TERRA SOFT SHOWCASE

Sandia National Laboratory

In a recent counter-hacker test at the Advanced Information Systems Laboratory, Sandia Labs, AltiVec equipped Apple G4s running Yellow Dog Linux were part of "Intelligent agents challenge computer intruders,"by Neal Singer. Complete article at www.sandia.gov/media/NewsRel/NR2000/agent.htm

ALBUQUERQUE, N.M. -- In the movie "The Matrix," malevolent but intelligent security agents -- personifications of computer programs able to learn -- defend an evil worldwide web. Now an intelligent software agent wearing a white hat and able to defend itself alone and in groups on today's Worldwide Web has been created at the Department of Energy's Sandia National Laboratories.

"If every node on the Internet was run by one of these agents, the I-Love-You virus would not have got beyond the first machine," says Steve Goldsmith, lead scientist on the project. In March, a coalition of these Sandia cyberagents successfully protected five network-linked computers over two full working days of concentrated attack by a four-person hacker force called the Red Team -- an expert hacker group, also at Sandia, whose purpose is to test the defenses of government and corporate computer systems.

"We're less concerned with the teen-aged kid and more with the serious agents from foreign governments or foreign corporations who may take a long time, very gently probing to understand where computers are that they can take over or compromise," says Goldsmith. "On command, they can be made to act as a supercomputer to attack a target, as happened recently, or crack a privacy code intended to protect financial, medical, or other critical data."

The cyberagent, still in the laboratory stage, actually functions as a multiagent collective -- a distributed program that runs on multiple computers in a network. These could range from artists' collectives to international corporate computer systems, and from neighborhood shopping groups to an armada of computer-coordinated Abrams tanks.
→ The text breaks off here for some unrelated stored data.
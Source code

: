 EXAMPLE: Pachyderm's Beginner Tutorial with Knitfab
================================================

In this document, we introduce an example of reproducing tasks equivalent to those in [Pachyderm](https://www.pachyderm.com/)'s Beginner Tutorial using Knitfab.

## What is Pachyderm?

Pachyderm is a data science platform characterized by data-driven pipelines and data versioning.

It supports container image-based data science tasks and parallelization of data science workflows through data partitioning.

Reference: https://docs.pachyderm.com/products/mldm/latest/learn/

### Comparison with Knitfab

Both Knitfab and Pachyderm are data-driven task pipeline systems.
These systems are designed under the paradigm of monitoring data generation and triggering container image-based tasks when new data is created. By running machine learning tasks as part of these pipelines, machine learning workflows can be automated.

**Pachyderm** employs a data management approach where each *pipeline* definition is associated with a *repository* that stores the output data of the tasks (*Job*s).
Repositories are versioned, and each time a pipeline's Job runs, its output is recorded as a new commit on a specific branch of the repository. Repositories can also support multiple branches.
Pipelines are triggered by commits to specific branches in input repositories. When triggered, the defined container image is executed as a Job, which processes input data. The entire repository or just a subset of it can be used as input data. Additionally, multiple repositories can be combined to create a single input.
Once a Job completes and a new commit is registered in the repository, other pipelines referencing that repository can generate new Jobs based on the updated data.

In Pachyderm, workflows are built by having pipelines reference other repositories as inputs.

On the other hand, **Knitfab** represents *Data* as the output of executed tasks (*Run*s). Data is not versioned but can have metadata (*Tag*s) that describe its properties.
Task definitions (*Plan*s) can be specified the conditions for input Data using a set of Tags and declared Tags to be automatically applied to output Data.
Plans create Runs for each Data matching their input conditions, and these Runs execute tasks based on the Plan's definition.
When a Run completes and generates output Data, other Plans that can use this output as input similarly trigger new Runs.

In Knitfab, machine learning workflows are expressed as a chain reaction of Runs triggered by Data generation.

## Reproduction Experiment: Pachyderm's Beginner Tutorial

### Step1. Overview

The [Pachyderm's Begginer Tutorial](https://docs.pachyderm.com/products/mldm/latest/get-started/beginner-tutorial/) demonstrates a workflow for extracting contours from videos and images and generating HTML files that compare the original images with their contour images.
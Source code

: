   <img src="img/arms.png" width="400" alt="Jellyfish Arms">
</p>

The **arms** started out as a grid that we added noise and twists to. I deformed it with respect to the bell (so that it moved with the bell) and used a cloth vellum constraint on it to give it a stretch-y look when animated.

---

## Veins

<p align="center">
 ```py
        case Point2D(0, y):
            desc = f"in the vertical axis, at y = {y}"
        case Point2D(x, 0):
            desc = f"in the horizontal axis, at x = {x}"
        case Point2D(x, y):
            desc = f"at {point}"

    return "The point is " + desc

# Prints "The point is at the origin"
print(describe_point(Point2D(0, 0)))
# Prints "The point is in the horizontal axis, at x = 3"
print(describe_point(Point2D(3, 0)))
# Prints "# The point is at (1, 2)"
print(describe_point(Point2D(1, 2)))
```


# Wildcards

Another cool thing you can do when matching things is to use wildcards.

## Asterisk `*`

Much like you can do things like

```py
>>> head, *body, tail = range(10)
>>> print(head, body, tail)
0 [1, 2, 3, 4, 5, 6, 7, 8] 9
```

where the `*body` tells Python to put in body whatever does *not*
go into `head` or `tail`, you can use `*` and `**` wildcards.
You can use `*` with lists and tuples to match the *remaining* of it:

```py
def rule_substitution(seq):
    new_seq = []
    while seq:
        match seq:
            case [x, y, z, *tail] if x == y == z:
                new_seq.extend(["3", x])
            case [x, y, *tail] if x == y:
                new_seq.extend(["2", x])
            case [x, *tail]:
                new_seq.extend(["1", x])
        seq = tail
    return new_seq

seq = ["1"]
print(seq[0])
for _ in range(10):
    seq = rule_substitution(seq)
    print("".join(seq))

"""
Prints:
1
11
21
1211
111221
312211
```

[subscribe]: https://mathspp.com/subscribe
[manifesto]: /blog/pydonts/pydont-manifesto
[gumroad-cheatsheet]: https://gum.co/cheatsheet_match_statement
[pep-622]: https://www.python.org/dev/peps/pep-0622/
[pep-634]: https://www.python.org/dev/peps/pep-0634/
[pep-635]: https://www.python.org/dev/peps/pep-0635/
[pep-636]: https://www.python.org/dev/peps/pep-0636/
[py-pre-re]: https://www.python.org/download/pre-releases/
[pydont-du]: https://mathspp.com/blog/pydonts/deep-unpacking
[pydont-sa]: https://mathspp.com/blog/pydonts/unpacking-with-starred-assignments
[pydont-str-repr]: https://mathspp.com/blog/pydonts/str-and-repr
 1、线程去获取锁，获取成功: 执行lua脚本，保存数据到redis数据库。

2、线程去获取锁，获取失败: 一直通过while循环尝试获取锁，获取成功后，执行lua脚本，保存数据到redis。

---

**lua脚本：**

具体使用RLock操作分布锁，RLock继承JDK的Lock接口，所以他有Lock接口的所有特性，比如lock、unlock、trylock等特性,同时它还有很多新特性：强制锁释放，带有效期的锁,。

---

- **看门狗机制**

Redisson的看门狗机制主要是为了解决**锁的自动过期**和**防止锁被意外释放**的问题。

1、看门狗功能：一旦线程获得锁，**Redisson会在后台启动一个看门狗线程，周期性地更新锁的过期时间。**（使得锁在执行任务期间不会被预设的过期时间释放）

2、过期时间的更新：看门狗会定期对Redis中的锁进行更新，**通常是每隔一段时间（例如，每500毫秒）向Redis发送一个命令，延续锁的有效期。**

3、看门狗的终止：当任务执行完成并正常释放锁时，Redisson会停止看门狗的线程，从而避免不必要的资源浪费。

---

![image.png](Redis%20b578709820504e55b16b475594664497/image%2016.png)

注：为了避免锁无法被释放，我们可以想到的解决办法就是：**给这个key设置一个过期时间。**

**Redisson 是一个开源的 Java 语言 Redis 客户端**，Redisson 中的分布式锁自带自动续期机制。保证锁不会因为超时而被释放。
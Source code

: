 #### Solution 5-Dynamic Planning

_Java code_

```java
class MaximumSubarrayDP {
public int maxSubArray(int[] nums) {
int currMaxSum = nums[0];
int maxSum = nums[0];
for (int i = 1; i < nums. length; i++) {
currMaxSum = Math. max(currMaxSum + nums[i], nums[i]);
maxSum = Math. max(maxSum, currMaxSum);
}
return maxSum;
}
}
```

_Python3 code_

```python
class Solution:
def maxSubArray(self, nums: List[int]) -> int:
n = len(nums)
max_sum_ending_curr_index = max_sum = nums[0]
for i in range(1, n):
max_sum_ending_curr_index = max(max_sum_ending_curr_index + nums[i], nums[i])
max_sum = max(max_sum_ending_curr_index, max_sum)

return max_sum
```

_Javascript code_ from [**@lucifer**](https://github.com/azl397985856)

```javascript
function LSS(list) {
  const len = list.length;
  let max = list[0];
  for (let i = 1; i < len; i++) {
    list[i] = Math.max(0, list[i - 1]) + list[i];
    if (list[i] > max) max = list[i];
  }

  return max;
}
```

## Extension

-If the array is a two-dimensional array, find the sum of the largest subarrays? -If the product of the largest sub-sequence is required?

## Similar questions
Says Ray Parks, leader of the Sandia Red team, "The biggest problem in the computer world is that new stuff is coming along that you don't even know exists. Your software doesn't recognize it. Current defenses work as virus checkers; they recognize only specific virus patterns. But this software will recognize odd attacks. It will turn off services, close ports, go to alternate means of communication, and tighten firewalls."

"Never send a human to do a machine's job: the cyberagent is a program acting under its own recognizance, and not under the direct control of an operator," says researcher Laurence Phillips, a member of the group. "Humans aren't fast enough. A person sitting at a terminal cannot protect you from Internet attack that is coming from everywhere in large masses of data."